--- Exercise objective ---
Copy each line of the data below in which the word "these" can be found.

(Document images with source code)
________________________________________

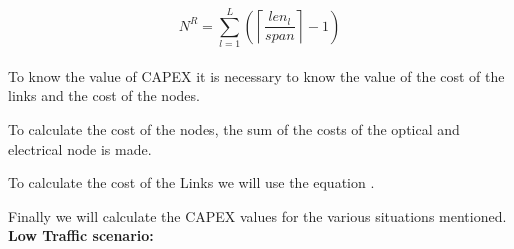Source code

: \begin{equation}
N^R = \sum\limits_{l=1}^L\left(\left\lceil\frac{len_l}{span}\right\rceil-1\right)
\label{amplifiersTranslu}
\end{equation} \\

To know the value of CAPEX it is necessary to know the value of the cost of the links and the cost of the nodes.

To calculate the cost of the nodes, the sum of the costs of the optical and electrical node is made. %

	



To calculate the cost of the Links we will use the equation .

	

Finally we will calculate the CAPEX values for the various situations mentioned.\\

\textbf{Low Traffic scenario:}\\


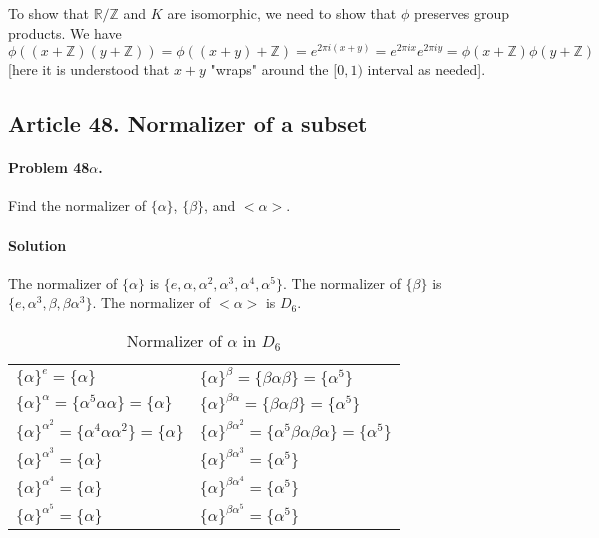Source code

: To show that $\mathbb{R/Z}$ and $K$ are isomorphic, we need to show that $\phi$
preserves group products. We have
$ \phi ((x+\mathbb{Z})(y+\mathbb{Z})) = \phi ((x+y)+\mathbb{Z}) = e^{2\pi i (x+y)}
= e^{2\pi i x}e^{2 \pi i y} = \phi (x+\mathbb{Z}) \phi (y+\mathbb{Z})$ [here it
is understood that $x+y$ "wraps" around the $[0,1)$ interval as needed].

\subsection{Article 48. Normalizer of a subset}

\paragraph{Problem 48$\alpha$.}
Find the normalizer of $\{\alpha\}$, $\{\beta\}$, and $<\alpha>$.

\paragraph*{Solution}
The normalizer of $\{\alpha\}$ is $\{e, \alpha, \alpha^2, \alpha^3,
\alpha^4, \alpha^5\}$.
The normalizer of $\{\beta\}$ is $\{e, \alpha^3,
\beta, \beta\alpha^3\}$.
The normalizer of $<\alpha>$ is $D_6$.

\begin{table}[ht]
\begin{center}
\begin{tabular}[ht]{ll}
$\{\alpha\}^e = \{\alpha\}$  &
  $\{\alpha\}^\beta = \{\beta \alpha \beta\} = \{\alpha^5\}$ \\
$\{\alpha\}^{\alpha} = \{\alpha^5 \alpha \alpha\} = \{\alpha\}$
  &  $\{\alpha\}^{\beta\alpha} = \{\beta \alpha \beta\} = \{\alpha^5\}$ \\
$\{\alpha\}^{\alpha^2} = \{\alpha^4 \alpha \alpha^2\} = \{\alpha\}$
  &  $\{\alpha\}^{\beta\alpha^2} = \{\alpha^5 \beta \alpha \beta \alpha\} = \{\alpha^5\}$ \\
$\{\alpha\}^{\alpha^3} = \{\alpha\}$
  &  $\{\alpha\}^{\beta\alpha^3} = \{\alpha^5\}$ \\
$\{\alpha\}^{\alpha^4} = \{\alpha\}$
  &  $\{\alpha\}^{\beta\alpha^4} = \{\alpha^5\}$ \\
$\{\alpha\}^{\alpha^5} = \{\alpha\}$
  &  $\{\alpha\}^{\beta\alpha^5} = \{\alpha^5\}$ \\
\end{tabular}
\end{center}
\caption{Normalizer of $\alpha$ in $D_6$}
\label{table:normalizers1_in_d6}
\end{table}

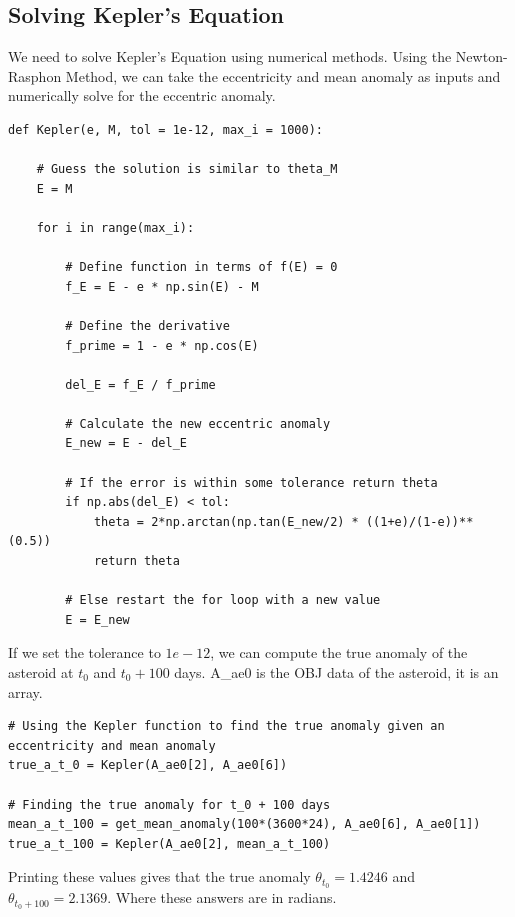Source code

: \documentclass[12pt,twocolumn]{article}  %
\begin{document}
\subsection{Solving Kepler's Equation}

We need to solve Kepler's Equation using numerical methods. Using the Newton-Rasphon Method,
 we can take the eccentricity and mean anomaly as 
inputs and numerically solve for the eccentric anomaly. 

\begin{lstlisting}
def Kepler(e, M, tol = 1e-12, max_i = 1000):
    
    # Guess the solution is similar to theta_M
    E = M
    
    for i in range(max_i):
        
        # Define function in terms of f(E) = 0
        f_E = E - e * np.sin(E) - M
        
        # Define the derivative
        f_prime = 1 - e * np.cos(E)
        
        del_E = f_E / f_prime
        
        # Calculate the new eccentric anomaly
        E_new = E - del_E
        
        # If the error is within some tolerance return theta
        if np.abs(del_E) < tol:
            theta = 2*np.arctan(np.tan(E_new/2) * ((1+e)/(1-e))**(0.5))
            return theta
        
        # Else restart the for loop with a new value
        E = E_new
\end{lstlisting}
\vspace{0.5cm}
\hspace{0.54em} If we set the tolerance to $1e-12$, we can compute the true anomaly of the asteroid 
at $t_0$ and $t_0 + 100$ days. A\_ae0 is the OBJ data of the asteroid, it is an array.


\begin{lstlisting}
# Using the Kepler function to find the true anomaly given an eccentricity and mean anomaly
true_a_t_0 = Kepler(A_ae0[2], A_ae0[6])

# Finding the true anomaly for t_0 + 100 days
mean_a_t_100 = get_mean_anomaly(100*(3600*24), A_ae0[6], A_ae0[1])
true_a_t_100 = Kepler(A_ae0[2], mean_a_t_100)
\end{lstlisting}

\indent Printing these values gives that the true anomaly $\theta_{t_0} = 1.4246$ and $\theta_{t_0 + 100} = 2.1369$. 
Where these answers are in radians.
\end{document}

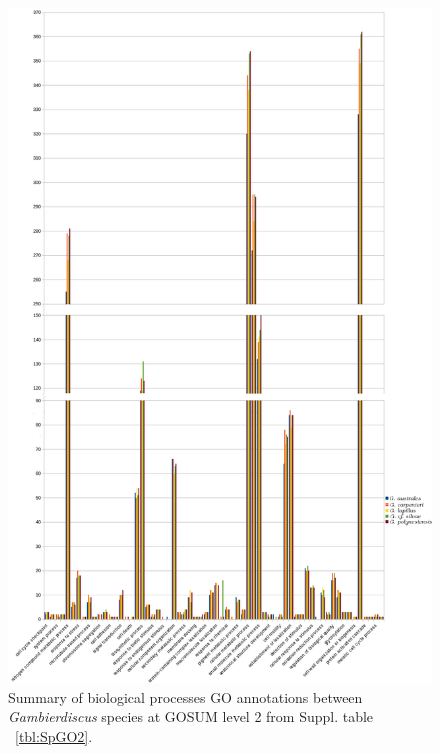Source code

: \documentclass[12pt]{article}
\begin{document}
\begin{figure} 
\includegraphics[scale=.45]{3Aug18_cluster-investigation/figures/gosum-species/Species-gosum2-bio2-split.png} 
\caption{Summary of biological processes GO annotations between \textit{Gambierdiscus} species at GOSUM level 2 from Suppl. table ~\ref{tbl:SpGO2}.} 
\label{fig:SpecGo2Bio}
\end{figure} 
\FloatBarrier
\end{document}
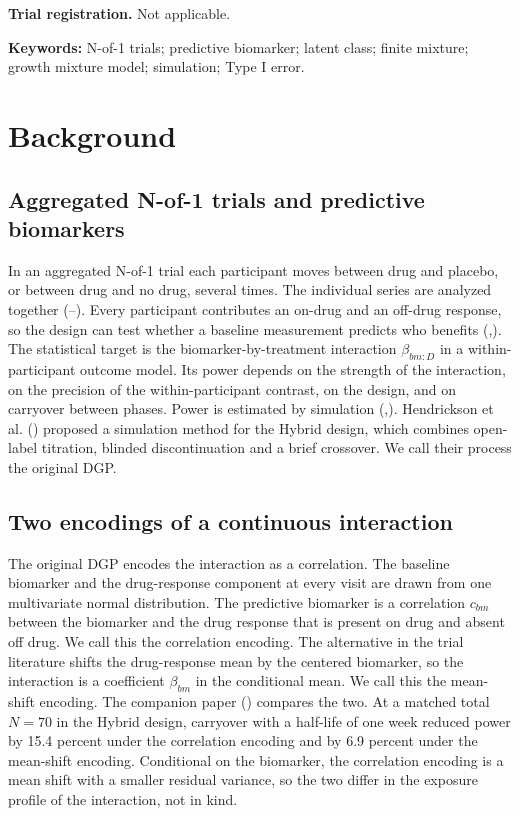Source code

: \documentclass[
  11pt,
]{article}
\begin{document}
\textbf{Trial registration.} Not applicable.

\textbf{Keywords:} N-of-1 trials; predictive biomarker; latent class;
finite mixture; growth mixture model; simulation; Type I error.

\section{Background}\label{background}

\subsection{Aggregated N-of-1 trials and predictive biomarkers}\label{aggregated-n-of-1-trials-and-predictive-biomarkers}

In an aggregated N-of-1 trial each participant moves between drug and
placebo, or between drug and no drug, several times. The individual
series are analyzed together (--). Every participant contributes an on-drug
and an off-drug response, so the design can test whether a baseline
measurement predicts who benefits (,). The
statistical target is the biomarker-by-treatment interaction
\(\beta_{bm:D}\) in a within-participant outcome model. Its power
depends on the strength of the interaction, on the precision of the
within-participant contrast, on the design, and on carryover between
phases. Power is estimated by simulation (,). Hendrickson et al. () proposed a
simulation method for the Hybrid design, which combines open-label
titration, blinded discontinuation and a brief crossover. We call
their process the original DGP.

\subsection{Two encodings of a continuous interaction}\label{two-encodings-of-a-continuous-interaction}

The original DGP encodes the interaction as a correlation. The
baseline biomarker and the drug-response component at every visit are
drawn from one multivariate normal distribution. The predictive
biomarker is a correlation \(c_{bm}\) between the biomarker and the drug
response that is present on drug and absent off drug. We call this
the correlation encoding. The alternative in the trial literature
shifts the drug-response mean by the centered biomarker, so the
interaction is a coefficient \(\beta_{bm}\) in the conditional mean. We
call this the mean-shift encoding. The companion paper
() compares the two. At a matched total
\(N = 70\) in the Hybrid design, carryover with a half-life of one week
reduced power by 15.4 percent under the correlation encoding and by
6.9 percent under the mean-shift encoding. Conditional on the
biomarker, the correlation encoding is a mean shift with a smaller
residual variance, so the two differ in the exposure profile of the
interaction, not in kind.
\end{document}
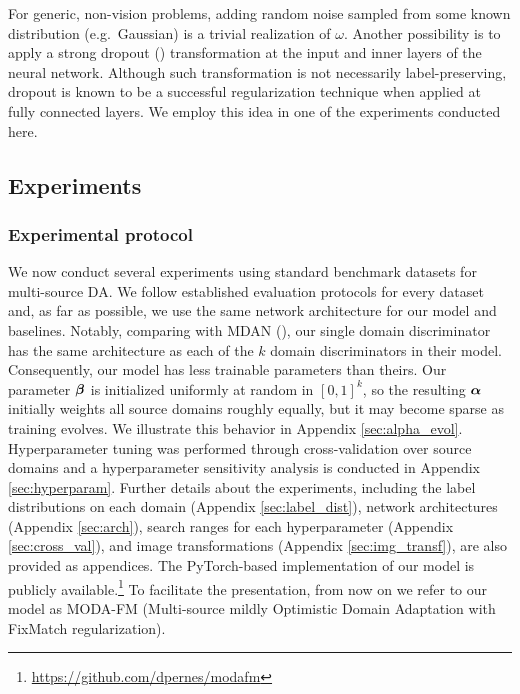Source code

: For generic, non-vision problems, adding random noise sampled from some known distribution (e.g.\ Gaussian) is a trivial realization of $\omega$. Another possibility is to apply a strong dropout (\citet{Srivastava2014}) transformation at the input and inner layers of the neural network. Although such transformation is not necessarily label-preserving, dropout is known to be a successful regularization technique when applied at fully connected layers. We employ this idea in one of the experiments conducted here.

\subsection{Experiments}
\label{sec:modafm_experiments}

\subsubsection{Experimental protocol}
We now conduct several experiments using standard benchmark datasets for multi-source DA. We follow established evaluation protocols for every dataset and, as far as possible, we use the same network architecture for our model and baselines. Notably, comparing with MDAN (\citet{Zhao2018}), our single domain discriminator has the same architecture as each of the $k$ domain discriminators in their model. Consequently, our model has less trainable parameters than theirs. Our parameter ${\bm{\beta}}$ is initialized uniformly at random in $[0,1]^k$, so the resulting ${\bm{\alpha}}$ initially weights all source domains roughly equally, but it may become sparse as training evolves. We illustrate this behavior in Appendix \ref{sec:alpha_evol}. Hyperparameter tuning was performed through cross-validation over source domains and a hyperparameter sensitivity analysis is conducted in Appendix \ref{sec:hyperparam}. Further details about the experiments, including the label distributions on each domain (Appendix \ref{sec:label_dist}), network architectures (Appendix \ref{sec:arch}), search ranges for each hyperparameter (Appendix \ref{sec:cross_val}), and image transformations (Appendix \ref{sec:img_transf}), are also provided as appendices. The PyTorch-based implementation of our model is publicly available.\footnote{\url{https://github.com/dpernes/modafm}} To facilitate the presentation, from now on we refer to our model as MODA-FM (Multi-source mildly Optimistic Domain Adaptation with FixMatch regularization).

________________________________________

--- Solution below ---
\indent Printing these values gives that the true anomaly $\theta_{t_0} = 1.4246$ and $\theta_{t_0 + 100} = 2.1369$. 
Where these answers are in radians.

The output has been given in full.